“Can bivalves, water, and sediment be integrated into anthropogenic microdebris monitoring? A case study of Magallana gigas with a global comparative analysis”

Continuous monitoring plays a key rol in assessing environmental contamination and addressing knowledge gaps related to anthropogenic microdebris (AMD) including microplastics (MPs). This study evaluates a multi-matrix framework that jointly considers water, sediment, and tissue of the sentinel bivalve Magallana gigas within a Southwestern Atlantic estuary. Sampling was conducted at four sites during spring seasons 2021 and 2022, and particles were characterized using stereoscopic microscopy and Raman spectroscopy. Mean particle abundance, after subtracting procedural blanks (〜2 items), was 0.20 ± 0.16 items g-1 ww in oyster tissue, 13 ± 6 items L-1 in water, and 210 ± 87 items kg-1 dw in sediment in 2021, and 0.28 ± 0.26 items g-1 ww, 10 ± 7 items L-1, and 117 ± 64 items kg-1 dw respectively, in 2022. Fibers between 0.5 and 1.5 mm dominated across matrices.

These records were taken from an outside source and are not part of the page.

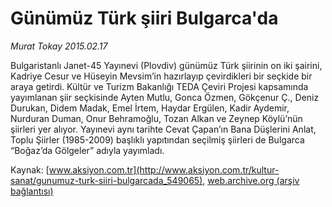 # Günümüz Türk şiiri Bulgarca'da

*Murat Tokay 2015.02.17*

<div class="pNewsDetailMainContent" itemprop="articleBody">
 <p>
  Bulgaristanlı Janet-45 Yayınevi (Plovdiv) günümüz Türk şiirinin on iki şairini, Kadriye Cesur ve Hüseyin Mevsim’in hazırlayıp çevirdikleri bir seçkide bir araya getirdi. Kültür ve Turizm Bakanlığı TEDA Çeviri Projesi kapsamında yayımlanan şiir seçkisinde Ayten Mutlu, Gonca Özmen, Gökçenur Ç., Deniz Durukan, Didem Madak, Emel İrtem, Haydar Ergülen, Kadir Aydemir, Nurduran Duman, Onur Behramoğlu, Tozan Alkan ve Zeynep Köylü’nün şiirleri yer alıyor. Yayınevi aynı tarihte Cevat Çapan’ın Bana Düşlerini Anlat, Toplu Şiirler (1985-2009) başlıklı yapıtından seçilmiş şiirleri de Bulgarca “Boğaz’da Gölgeler” adıyla yayımladı.
 </p>
</div>


Kaynak: [www.aksiyon.com.tr](http://www.aksiyon.com.tr/kultur-sanat/gunumuz-turk-siiri-bulgarcada_549065), [web.archive.org (arşiv bağlantısı)](http://web.archive.org/web/20150325201145/http://www.aksiyon.com.tr/kultur-sanat/gunumuz-turk-siiri-bulgarcada_549065)
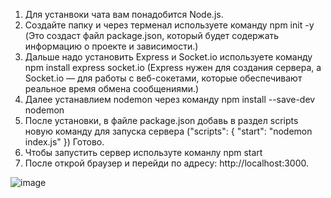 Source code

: 1. Для устанвоки чата вам понадобится Node.js.
2. Создайте папку и через терменал используете команду npm init -y (Это создаст файл package.json, который будет содержать информацию о проекте и зависимости.)
3. Дальше надо установить Express и Socket.io используете команду npm install express socket.io (Express нужен для создания сервера, а Socket.io — для работы с веб-сокетами, которые обеспечивают реальное время обмена сообщениями.)
4. Далее устанавлием nodemon через команду npm install --save-dev nodemon 
5. После установки, в файле package.json добавь в раздел scripts новую команду для запуска сервера ("scripts": {
  "start": "nodemon index.js"
})
Готово.
6. Чтобы запустить сервер используте команлу npm start
7. После открой браузер и перейди по адресу: http://localhost:3000.

![image](https://github.com/user-attachments/assets/1e9a25c8-a752-44a1-a1da-486a90045f73)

Polyester (PES, PET), high density polyethylene (HDPE), polypropylene (PP), cellulose acetate (CA) and cotton were identified among the analyzed particles, indicating mixed anthropogenic sources. No statistically significant relationships among matrices were detected within the available dataset, highlighting the complexity of linking environmental compartments. When placed in a global context, oysters from the study area fell within the lower range of reported concentrations, although methodological heterogeneity among studies limits strict comparisons. This study provides a case-study-based multi-matrix framework that explores how biological and environmental compartments can be jointly assessed to improve interpretation of AMD contamination. The results identify elements that could support future harmonized monitoring strategies.